_Exercise_. Below are lines of data, and only some are wanted. Please repeat exactly those from the line that has "These are the" through the line that has "### Configuring Universal Dashboard".

Recorded data
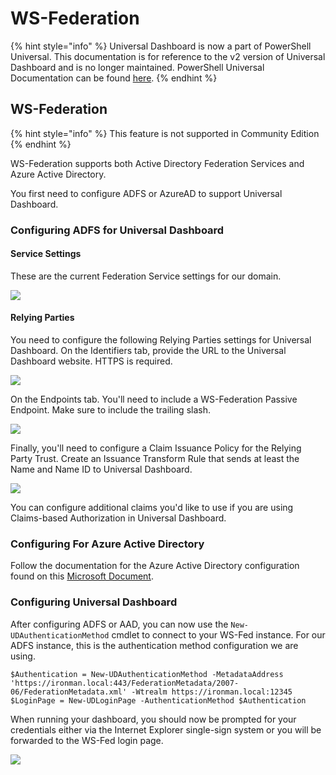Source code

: # WS-Federation

{% hint style="info" %}
Universal Dashboard is now a part of PowerShell Universal. This documentation is for reference to the v2 version of Universal Dashboard and is no longer maintained. PowerShell Universal Documentation can be found [here](https://docs.ironmansoftware.com).
{% endhint %}

## WS-Federation

{% hint style="info" %}
This feature is not supported in Community Edition
{% endhint %}

WS-Federation supports both Active Directory Federation Services and Azure Active Directory.

You first need to configure ADFS or AzureAD to support Universal Dashboard.

### Configuring ADFS for Universal Dashboard

#### Service Settings

These are the current Federation Service settings for our domain.

![](../../.gitbook/assets/image%20%2849%29%20%281%29.png)

#### Relying Parties

You need to configure the following Relying Parties settings for Universal Dashboard. On the Identifiers tab, provide the URL to the Universal Dashboard website. HTTPS is required.

![](../../.gitbook/assets/image%20%2855%29.png)

On the Endpoints tab. You'll need to include a WS-Federation Passive Endpoint. Make sure to include the trailing slash.

![](../../.gitbook/assets/image%20%287%29.png)

Finally, you'll need to configure a Claim Issuance Policy for the Relying Party Trust. Create an Issuance Transform Rule that sends at least the Name and Name ID to Universal Dashboard.

![](../../.gitbook/assets/image%20%2863%29.png)

You can configure additional claims you'd like to use if you are using Claims-based Authorization in Universal Dashboard.

### Configuring For Azure Active Directory

Follow the documentation for the Azure Active Directory configuration found on this [Microsoft Document](https://docs.microsoft.com/en-us/aspnet/core/security/authentication/ws-federation?view=aspnetcore-2.2#azure-active-directory).

### Configuring Universal Dashboard

After configuring ADFS or AAD, you can now use the `New-UDAuthenticationMethod` cmdlet to connect to your WS-Fed instance. For our ADFS instance, this is the authentication method configuration we are using.

```text
$Authentication = New-UDAuthenticationMethod -MetadataAddress 'https://ironman.local:443/FederationMetadata/2007-06/FederationMetadata.xml' -Wtrealm https://ironman.local:12345
$LoginPage = New-UDLoginPage -AuthenticationMethod $Authentication
```

When running your dashboard, you should now be prompted for your credentials either via the Internet Explorer single-sign system or you will be forwarded to the WS-Fed login page.

![](../../.gitbook/assets/image%20%2839%29.png)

_Result below_.
These are the current Federation Service settings for our domain.

![](../../.gitbook/assets/image%20%2849%29%20%281%29.png)

#### Relying Parties

You need to configure the following Relying Parties settings for Universal Dashboard. On the Identifiers tab, provide the URL to the Universal Dashboard website. HTTPS is required.

![](../../.gitbook/assets/image%20%2855%29.png)

On the Endpoints tab. You'll need to include a WS-Federation Passive Endpoint. Make sure to include the trailing slash.

![](../../.gitbook/assets/image%20%287%29.png)

Finally, you'll need to configure a Claim Issuance Policy for the Relying Party Trust. Create an Issuance Transform Rule that sends at least the Name and Name ID to Universal Dashboard.

![](../../.gitbook/assets/image%20%2863%29.png)

You can configure additional claims you'd like to use if you are using Claims-based Authorization in Universal Dashboard.

### Configuring For Azure Active Directory

Follow the documentation for the Azure Active Directory configuration found on this [Microsoft Document](https://docs.microsoft.com/en-us/aspnet/core/security/authentication/ws-federation?view=aspnetcore-2.2#azure-active-directory).

### Configuring Universal Dashboard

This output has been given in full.